Go through the data line by line. Copy each one holding the string "的二阶全微分".

※

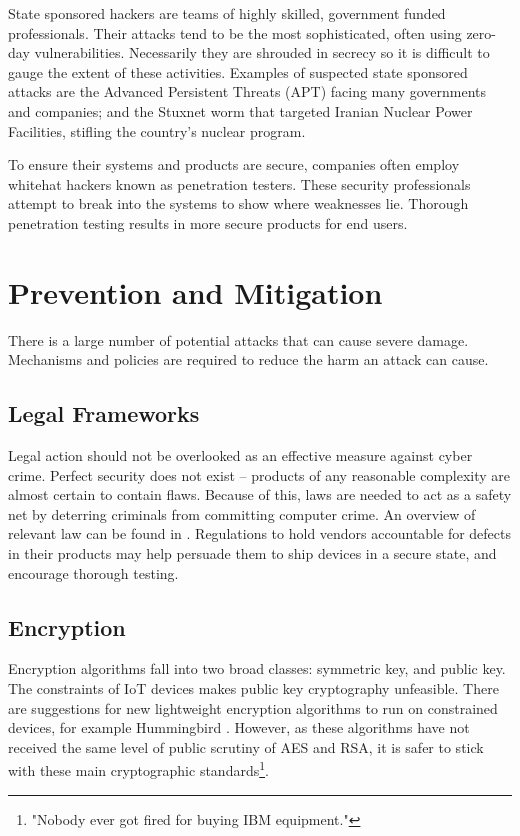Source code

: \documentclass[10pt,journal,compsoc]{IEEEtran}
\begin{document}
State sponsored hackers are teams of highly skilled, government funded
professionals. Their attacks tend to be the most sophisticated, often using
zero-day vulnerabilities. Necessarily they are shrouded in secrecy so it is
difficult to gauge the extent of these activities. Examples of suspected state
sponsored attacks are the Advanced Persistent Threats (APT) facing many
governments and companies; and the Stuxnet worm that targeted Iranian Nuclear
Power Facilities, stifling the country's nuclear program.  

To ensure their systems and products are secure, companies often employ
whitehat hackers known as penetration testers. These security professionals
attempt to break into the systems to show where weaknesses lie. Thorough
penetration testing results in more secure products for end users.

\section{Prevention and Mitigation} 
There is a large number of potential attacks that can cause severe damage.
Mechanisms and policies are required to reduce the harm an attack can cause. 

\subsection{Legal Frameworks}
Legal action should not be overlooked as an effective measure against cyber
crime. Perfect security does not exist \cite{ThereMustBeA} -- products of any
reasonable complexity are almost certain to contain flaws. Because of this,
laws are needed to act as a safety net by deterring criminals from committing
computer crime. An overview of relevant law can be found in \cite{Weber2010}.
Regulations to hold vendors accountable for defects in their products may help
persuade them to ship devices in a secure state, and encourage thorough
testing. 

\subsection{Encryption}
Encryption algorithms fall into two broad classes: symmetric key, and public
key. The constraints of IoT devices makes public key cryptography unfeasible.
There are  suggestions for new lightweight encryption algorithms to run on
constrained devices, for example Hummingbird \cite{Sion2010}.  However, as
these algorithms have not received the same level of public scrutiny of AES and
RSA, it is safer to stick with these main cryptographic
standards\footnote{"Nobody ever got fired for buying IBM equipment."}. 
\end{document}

※

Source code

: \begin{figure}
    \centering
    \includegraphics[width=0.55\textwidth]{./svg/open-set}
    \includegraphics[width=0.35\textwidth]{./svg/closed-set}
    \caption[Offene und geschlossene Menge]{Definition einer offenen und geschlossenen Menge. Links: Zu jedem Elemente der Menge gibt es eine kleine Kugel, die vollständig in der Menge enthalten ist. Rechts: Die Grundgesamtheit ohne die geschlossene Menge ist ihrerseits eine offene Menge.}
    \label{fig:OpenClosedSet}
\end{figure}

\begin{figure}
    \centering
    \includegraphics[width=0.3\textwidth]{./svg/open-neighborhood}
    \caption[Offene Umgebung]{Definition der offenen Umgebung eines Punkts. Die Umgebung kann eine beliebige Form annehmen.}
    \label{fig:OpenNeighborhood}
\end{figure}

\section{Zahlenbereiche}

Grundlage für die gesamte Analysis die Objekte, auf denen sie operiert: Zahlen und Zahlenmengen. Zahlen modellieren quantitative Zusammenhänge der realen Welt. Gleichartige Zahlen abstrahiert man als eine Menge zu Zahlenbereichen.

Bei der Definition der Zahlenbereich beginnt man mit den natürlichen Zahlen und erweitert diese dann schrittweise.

※

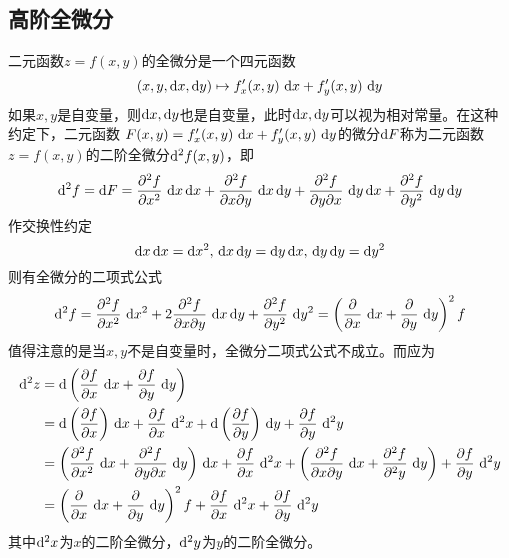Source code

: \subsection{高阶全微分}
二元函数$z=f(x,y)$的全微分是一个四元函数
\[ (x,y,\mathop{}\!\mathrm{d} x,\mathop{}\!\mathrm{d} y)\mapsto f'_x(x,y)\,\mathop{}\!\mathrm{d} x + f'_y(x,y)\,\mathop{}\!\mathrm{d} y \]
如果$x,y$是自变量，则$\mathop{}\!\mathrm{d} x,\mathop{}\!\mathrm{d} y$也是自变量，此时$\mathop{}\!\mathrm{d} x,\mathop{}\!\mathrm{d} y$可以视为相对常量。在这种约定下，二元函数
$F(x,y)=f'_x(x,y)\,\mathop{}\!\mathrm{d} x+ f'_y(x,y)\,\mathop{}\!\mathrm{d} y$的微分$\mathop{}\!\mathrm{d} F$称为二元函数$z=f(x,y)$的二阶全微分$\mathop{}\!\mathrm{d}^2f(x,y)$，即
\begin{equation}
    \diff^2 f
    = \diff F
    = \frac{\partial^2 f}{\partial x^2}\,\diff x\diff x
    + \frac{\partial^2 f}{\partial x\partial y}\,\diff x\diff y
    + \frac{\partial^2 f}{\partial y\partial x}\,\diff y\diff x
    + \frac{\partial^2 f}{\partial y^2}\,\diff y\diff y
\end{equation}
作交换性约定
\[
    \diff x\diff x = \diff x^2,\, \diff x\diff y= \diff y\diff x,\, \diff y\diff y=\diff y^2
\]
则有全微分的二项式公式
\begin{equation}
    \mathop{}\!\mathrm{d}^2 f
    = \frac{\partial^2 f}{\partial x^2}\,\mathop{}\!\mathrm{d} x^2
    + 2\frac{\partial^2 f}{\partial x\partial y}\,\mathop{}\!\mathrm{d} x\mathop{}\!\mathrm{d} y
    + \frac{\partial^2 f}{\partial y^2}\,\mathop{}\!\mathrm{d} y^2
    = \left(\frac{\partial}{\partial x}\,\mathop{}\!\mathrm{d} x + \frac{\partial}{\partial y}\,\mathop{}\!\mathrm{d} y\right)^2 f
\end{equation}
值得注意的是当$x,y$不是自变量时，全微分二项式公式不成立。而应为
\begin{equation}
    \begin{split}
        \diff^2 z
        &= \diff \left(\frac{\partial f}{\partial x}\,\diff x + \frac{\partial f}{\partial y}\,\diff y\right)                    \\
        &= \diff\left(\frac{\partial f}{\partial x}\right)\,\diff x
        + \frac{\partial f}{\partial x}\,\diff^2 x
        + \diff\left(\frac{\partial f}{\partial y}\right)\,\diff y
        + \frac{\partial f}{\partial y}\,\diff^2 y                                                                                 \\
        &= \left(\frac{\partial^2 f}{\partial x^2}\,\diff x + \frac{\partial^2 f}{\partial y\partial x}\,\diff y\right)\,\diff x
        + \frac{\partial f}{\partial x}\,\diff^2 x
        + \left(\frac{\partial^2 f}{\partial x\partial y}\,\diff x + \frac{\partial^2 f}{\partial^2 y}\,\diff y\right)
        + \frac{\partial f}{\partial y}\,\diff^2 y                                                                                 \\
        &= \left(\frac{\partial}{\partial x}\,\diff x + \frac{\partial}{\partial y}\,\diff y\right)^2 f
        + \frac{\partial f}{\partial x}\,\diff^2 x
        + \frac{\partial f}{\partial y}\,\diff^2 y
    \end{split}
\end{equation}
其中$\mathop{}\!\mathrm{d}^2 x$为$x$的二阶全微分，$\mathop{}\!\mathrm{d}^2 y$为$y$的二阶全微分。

※

* REPLY TO THE TASK
$F(x,y)=f'_x(x,y)\,\mathop{}\!\mathrm{d} x+ f'_y(x,y)\,\mathop{}\!\mathrm{d} y$的微分$\mathop{}\!\mathrm{d} F$称为二元函数$z=f(x,y)$的二阶全微分$\mathop{}\!\mathrm{d}^2f(x,y)$，即
其中$\mathop{}\!\mathrm{d}^2 x$为$x$的二阶全微分，$\mathop{}\!\mathrm{d}^2 y$为$y$的二阶全微分。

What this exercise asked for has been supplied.